Legislation Would Give Tribes a Seat at the Table in Planning Suicide Prevention Programs
Washington, D.C. – U.S. Senator Catherine Cortez Masto (D-Nev.) joined Senators Elizabeth Warren (D-Mass.) and Lisa Murkowski (R-Alaska), along with fourteen of their Senate colleagues, as an original co-sponsor of the bipartisan Native American Suicide Prevention Act. This legislation would help address the suicide crisis in Indian Country by ensuring collaboration among states and tribal communities to design and implement statewide suicide intervention and prevention strategies that work for their communities. The Native American Suicide Prevention Act is the Senate companion to H.R. 3473, a bipartisan bill introduced by Congressman Raúl M. Grijalva (D-Ariz.-3), Congressman Tom Cole (R-Okla.-4), and 27 other House cosponsors.
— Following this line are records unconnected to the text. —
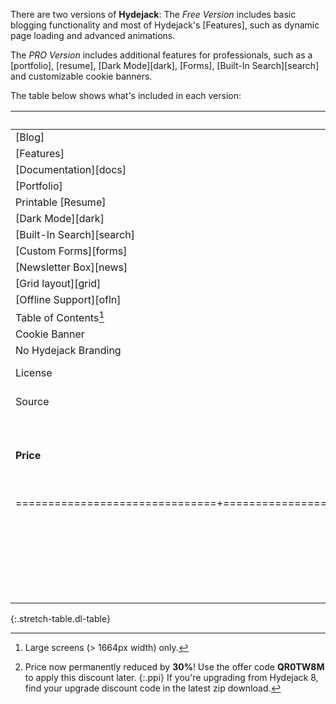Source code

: There are two versions of **Hydejack**: The _Free Version_ includes basic blogging functionality and most of Hydejack's [Features], such as dynamic page loading and advanced animations.

The _PRO Version_ includes additional features for professionals, such as a [portfolio], [resume], [Dark Mode][dark], [Forms], [Built-In Search][search] and customizable cookie banners.

The table below shows what's included in each version:

|                                                                             |        Free         |                                                          PRO                                                           |
| :-------------------------------------------------------------------------- | :-----------------: | :--------------------------------------------------------------------------------------------------------------------: |
| [Blog]                                                                      |      &#x2714;       |                                                        &#x2714;                                                        |
| [Features]                                                                  |      &#x2714;       |                                                        &#x2714;                                                        |
| [Documentation][docs]                                                       |      &#x2714;       |                                                        &#x2714;                                                        |
| [Portfolio]                                                                 |                     |                                                        &#x2714;                                                        |
| Printable [Resume]                                                          |                     |                                                        &#x2714;                                                        |
| [Dark Mode][dark]                                                           |                     |                                                        &#x2714;                                                        |
| [Built-In Search][search]                                                   |                     |                                                        &#x2714;                                                        |
| [Custom Forms][forms]                                                       |                     |                                                        &#x2714;                                                        |
| [Newsletter Box][news]                                                      |                     |                                                        &#x2714;                                                        |
| [Grid layout][grid]                                                         |                     |                                                        &#x2714;                                                        |
| [Offline Support][ofln]                                                     |                     |                                                        &#x2714;                                                        |
| Table of Contents[^21]                                                      |                     |                                                        &#x2714;                                                        |
| Cookie Banner                                                               |                     |                                                        &#x2714;                                                        |
| No Hydejack Branding                                                        |                     |                                                        &#x2714;                                                        |
| License                                                                     |   [GPL-3.0][lic]    |                                                         [PRO]                                                          |
| Source                                                                      |    [GitHub][src]    |                                                        Included                                                        |
| **Price**                                                                   |      **Free**       | <span class="price"><del>$99</del> <strong class="new-price">$69</strong> <small>One-Time Payment</small></span> [^22] |
| ===============================+=====================+===================== |
|                                                                             | [**Download**][kit] |                        [**Buy PRO**][buy]{:.gumroad-button data-gumroad-single-product="true"}                         |

{:.stretch-table.dl-table}

[^21]: Large screens (> 1664px width) only.
[^22]:
    Price now permanently reduced by <strong class="discount">30%</strong>! Use the offer code <strong class="code">QR0TW8M</strong> to apply this discount later.
    {:.ppi}
    If you're upgrading from Hydejack 8, find your upgrade discount code in the latest zip download.

<script type="module">
  document.querySelectorAll('a[href="#_search-input"]').forEach(el => {
    if (!el.dataset.done) {
      el.addEventListener('click', () => document.getElementById('_search-input').focus());
      el.dataset.done = '';
    }
  });

  document.querySelectorAll('.ppi').forEach(async el => {
    if (!el.dataset.done) {
      const { name, emoji, code, discount } = await window._ppiData;
      if (!code) return;
      el.querySelectorAll('.name').forEach(el => { el.innerText = name });
      el.querySelectorAll('.emoji').forEach(el => { el.innerText = emoji; el.title = name });
      el.querySelectorAll('.code').forEach(el => { el.innerText = code.toUpperCase() });
      el.querySelectorAll('.discount').forEach(el => { el.innerText = `${discount * 100}%` });
      el.dataset.done = '';
    }
  });

  document.querySelectorAll('.price').forEach(async el => {
    if (!el.dataset.done) {
      const { name, emoji, code, discount } = await window._ppiData;
      if (!code) return;
      el.querySelectorAll('.name').forEach(el => { el.innerText = name });
      el.querySelectorAll('.emoji').forEach(el => { el.innerText = emoji; el.title = name });
      el.querySelectorAll('.code').forEach(el => { el.innerText = code.toUpperCase() });
      el.querySelectorAll('.new-price').forEach(el => { el.innerText = `$${99 - discount * 100}` });
      el.dataset.done = '';
    }
  });
</script>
“The U.S. federal government has a sacred trust responsibility to uphold its treaty obligations and provide for the well-being of our native peoples, including American Indians, Alaska Natives, and Native Hawaiians. There is an epidemic of suicide in Native communities, and we need to do more to address it. I’ve co-sponsored this bill because it will help us uphold the trust relationship and help bring an end to this devastating crisis,” said Senator Cortez Masto.
“Any conversation on suicide prevention must begin at the grassroots, and tribal communities must be involved in every step of the process,” said Senator Warren. “With suicide rates reaching crisis levels in Indian Country, it is now more important than ever to take action. I’m glad to partner with my colleagues on a bipartisan bill to empower Native communities to develop and implement suicide prevention programs that best suit their communities and help save more lives.”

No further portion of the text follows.